WORK TO COMPLETE: Your answer should be every line from the records that contains "process".

Saved entries:

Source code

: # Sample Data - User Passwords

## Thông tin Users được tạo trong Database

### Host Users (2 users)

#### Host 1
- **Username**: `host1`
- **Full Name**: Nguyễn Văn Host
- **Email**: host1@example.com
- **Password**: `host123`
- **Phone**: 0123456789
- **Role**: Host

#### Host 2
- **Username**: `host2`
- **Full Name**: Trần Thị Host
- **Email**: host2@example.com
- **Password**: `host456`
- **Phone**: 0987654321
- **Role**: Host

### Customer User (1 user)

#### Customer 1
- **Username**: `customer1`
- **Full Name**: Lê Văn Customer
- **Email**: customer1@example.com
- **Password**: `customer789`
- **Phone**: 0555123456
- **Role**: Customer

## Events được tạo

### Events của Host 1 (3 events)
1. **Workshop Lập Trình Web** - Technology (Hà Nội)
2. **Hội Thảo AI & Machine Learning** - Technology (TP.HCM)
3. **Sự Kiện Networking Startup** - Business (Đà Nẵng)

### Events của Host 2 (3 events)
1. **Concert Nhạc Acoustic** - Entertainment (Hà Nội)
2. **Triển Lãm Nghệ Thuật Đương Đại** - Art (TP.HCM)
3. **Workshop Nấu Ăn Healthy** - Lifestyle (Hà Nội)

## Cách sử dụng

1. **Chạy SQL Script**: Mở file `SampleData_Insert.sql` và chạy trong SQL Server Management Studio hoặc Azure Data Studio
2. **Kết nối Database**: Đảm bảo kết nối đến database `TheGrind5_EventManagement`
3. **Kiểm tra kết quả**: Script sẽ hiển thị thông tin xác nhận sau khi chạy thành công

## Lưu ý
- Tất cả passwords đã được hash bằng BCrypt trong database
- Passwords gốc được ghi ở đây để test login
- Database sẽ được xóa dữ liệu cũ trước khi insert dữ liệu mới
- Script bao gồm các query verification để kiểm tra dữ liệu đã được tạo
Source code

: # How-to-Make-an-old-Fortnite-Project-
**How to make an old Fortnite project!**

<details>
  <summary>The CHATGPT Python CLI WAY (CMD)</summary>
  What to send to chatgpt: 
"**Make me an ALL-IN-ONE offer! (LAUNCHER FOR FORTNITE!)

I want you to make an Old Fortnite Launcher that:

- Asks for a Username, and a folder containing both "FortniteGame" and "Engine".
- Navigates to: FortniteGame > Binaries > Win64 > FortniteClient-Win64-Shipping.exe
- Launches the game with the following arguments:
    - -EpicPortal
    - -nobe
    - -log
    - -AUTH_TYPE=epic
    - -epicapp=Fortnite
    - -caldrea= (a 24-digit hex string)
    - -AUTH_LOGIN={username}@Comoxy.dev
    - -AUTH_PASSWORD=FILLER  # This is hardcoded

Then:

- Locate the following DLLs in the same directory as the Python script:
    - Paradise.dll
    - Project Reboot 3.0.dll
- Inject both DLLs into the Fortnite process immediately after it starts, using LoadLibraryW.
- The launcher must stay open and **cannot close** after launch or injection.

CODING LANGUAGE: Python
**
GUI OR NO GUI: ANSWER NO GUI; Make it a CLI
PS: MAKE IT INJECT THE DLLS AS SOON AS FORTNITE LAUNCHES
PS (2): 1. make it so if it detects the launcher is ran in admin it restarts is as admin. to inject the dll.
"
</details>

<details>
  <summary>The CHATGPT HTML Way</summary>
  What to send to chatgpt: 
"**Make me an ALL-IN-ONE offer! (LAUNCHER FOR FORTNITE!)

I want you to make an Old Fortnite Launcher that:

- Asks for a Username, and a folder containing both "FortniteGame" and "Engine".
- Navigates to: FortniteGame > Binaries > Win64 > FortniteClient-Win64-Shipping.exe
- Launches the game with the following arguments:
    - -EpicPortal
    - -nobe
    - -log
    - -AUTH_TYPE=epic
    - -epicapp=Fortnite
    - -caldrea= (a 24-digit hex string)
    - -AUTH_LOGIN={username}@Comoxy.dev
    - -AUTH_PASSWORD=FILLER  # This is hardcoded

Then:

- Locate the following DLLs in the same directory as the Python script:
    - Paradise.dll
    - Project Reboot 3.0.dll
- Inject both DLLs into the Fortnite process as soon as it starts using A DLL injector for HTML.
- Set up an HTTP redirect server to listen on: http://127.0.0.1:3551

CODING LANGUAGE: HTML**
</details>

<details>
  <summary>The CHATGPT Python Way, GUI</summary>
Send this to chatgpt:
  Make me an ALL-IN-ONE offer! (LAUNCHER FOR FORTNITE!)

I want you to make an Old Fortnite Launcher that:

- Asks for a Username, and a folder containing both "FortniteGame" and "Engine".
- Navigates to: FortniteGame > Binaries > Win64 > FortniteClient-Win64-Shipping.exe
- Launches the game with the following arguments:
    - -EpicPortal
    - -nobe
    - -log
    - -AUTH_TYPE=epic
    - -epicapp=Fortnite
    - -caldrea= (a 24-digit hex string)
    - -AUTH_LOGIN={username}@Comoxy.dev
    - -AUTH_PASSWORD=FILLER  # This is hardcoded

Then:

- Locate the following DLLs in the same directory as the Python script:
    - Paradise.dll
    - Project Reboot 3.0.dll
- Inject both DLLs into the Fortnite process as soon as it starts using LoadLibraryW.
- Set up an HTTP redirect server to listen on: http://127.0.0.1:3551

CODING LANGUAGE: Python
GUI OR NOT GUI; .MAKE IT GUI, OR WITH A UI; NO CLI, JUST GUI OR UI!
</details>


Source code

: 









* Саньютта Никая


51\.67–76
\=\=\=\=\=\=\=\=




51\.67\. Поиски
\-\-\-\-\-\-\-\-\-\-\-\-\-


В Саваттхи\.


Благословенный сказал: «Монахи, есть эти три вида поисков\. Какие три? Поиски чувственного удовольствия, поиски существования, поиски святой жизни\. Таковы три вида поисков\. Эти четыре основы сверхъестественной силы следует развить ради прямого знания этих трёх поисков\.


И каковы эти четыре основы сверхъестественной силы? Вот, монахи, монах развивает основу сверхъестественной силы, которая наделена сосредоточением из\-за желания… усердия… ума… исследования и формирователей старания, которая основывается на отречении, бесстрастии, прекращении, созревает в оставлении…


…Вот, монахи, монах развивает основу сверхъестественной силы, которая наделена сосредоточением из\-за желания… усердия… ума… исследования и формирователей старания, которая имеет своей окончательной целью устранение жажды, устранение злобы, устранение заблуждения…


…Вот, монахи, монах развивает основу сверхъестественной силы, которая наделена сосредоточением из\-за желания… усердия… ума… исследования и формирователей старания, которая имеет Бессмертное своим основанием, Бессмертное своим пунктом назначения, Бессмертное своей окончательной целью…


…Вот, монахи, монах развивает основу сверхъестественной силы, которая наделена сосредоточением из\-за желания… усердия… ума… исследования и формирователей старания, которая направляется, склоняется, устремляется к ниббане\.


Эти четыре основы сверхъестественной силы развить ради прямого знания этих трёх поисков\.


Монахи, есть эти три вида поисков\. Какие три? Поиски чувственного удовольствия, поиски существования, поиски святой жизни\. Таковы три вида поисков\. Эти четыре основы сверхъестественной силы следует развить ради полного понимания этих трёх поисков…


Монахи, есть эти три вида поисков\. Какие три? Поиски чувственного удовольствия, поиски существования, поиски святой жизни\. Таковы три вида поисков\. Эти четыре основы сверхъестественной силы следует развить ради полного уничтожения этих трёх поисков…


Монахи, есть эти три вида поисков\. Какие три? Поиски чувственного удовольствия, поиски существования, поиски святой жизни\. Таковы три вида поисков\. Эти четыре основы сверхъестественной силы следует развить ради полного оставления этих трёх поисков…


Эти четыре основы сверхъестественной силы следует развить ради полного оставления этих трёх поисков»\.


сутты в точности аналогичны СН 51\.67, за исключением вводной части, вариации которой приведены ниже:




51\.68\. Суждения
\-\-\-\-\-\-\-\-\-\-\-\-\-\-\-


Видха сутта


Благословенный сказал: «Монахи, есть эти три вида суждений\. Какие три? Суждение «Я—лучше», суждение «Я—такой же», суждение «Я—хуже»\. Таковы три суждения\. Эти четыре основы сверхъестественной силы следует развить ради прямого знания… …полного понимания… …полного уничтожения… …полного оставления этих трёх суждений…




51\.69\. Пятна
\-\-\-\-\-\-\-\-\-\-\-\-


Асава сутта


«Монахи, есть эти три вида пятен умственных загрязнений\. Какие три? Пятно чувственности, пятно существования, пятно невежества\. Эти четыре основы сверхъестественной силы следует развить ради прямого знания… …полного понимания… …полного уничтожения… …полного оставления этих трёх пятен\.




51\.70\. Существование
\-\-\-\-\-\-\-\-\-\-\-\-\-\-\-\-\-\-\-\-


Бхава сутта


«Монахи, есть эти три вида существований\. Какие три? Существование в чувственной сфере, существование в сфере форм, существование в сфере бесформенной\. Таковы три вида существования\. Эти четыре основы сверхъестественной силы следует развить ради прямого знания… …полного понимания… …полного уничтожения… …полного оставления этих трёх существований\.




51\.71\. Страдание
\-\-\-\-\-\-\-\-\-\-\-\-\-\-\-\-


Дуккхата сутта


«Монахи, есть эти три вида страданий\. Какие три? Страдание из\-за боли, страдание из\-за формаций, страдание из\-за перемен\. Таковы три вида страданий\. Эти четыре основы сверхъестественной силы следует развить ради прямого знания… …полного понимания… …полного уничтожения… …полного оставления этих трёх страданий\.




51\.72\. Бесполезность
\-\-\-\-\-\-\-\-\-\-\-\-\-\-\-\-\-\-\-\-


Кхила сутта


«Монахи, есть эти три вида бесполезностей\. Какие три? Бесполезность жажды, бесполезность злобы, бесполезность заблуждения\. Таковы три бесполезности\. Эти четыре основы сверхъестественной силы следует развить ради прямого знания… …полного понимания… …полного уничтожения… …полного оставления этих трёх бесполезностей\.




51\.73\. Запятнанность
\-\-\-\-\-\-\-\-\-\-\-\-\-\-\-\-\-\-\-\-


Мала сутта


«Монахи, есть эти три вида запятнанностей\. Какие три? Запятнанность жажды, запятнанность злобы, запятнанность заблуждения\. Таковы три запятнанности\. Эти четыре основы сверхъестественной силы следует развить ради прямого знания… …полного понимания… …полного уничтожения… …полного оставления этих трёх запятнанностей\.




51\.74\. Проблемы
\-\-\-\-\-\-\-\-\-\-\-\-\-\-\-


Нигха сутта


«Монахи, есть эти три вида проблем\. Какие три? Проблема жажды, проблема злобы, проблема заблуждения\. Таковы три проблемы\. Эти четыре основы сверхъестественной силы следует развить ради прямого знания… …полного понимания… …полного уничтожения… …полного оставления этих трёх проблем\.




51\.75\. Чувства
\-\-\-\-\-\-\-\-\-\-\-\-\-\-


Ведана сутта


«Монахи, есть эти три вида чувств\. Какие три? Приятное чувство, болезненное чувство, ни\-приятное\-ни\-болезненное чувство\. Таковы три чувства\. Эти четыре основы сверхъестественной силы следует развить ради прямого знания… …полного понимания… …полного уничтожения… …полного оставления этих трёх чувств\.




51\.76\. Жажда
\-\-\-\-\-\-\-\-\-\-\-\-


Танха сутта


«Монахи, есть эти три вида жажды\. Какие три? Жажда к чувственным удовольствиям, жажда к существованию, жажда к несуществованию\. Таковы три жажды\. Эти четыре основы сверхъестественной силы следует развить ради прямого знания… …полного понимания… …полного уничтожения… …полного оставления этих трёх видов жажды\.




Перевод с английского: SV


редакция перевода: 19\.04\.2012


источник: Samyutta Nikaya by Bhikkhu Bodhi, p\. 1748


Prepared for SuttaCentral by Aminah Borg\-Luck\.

ANSWER SPACE:
- Inject both DLLs into the Fortnite process immediately after it starts, using LoadLibraryW.
- Inject both DLLs into the Fortnite process as soon as it starts using A DLL injector for HTML.
- Inject both DLLs into the Fortnite process as soon as it starts using LoadLibraryW.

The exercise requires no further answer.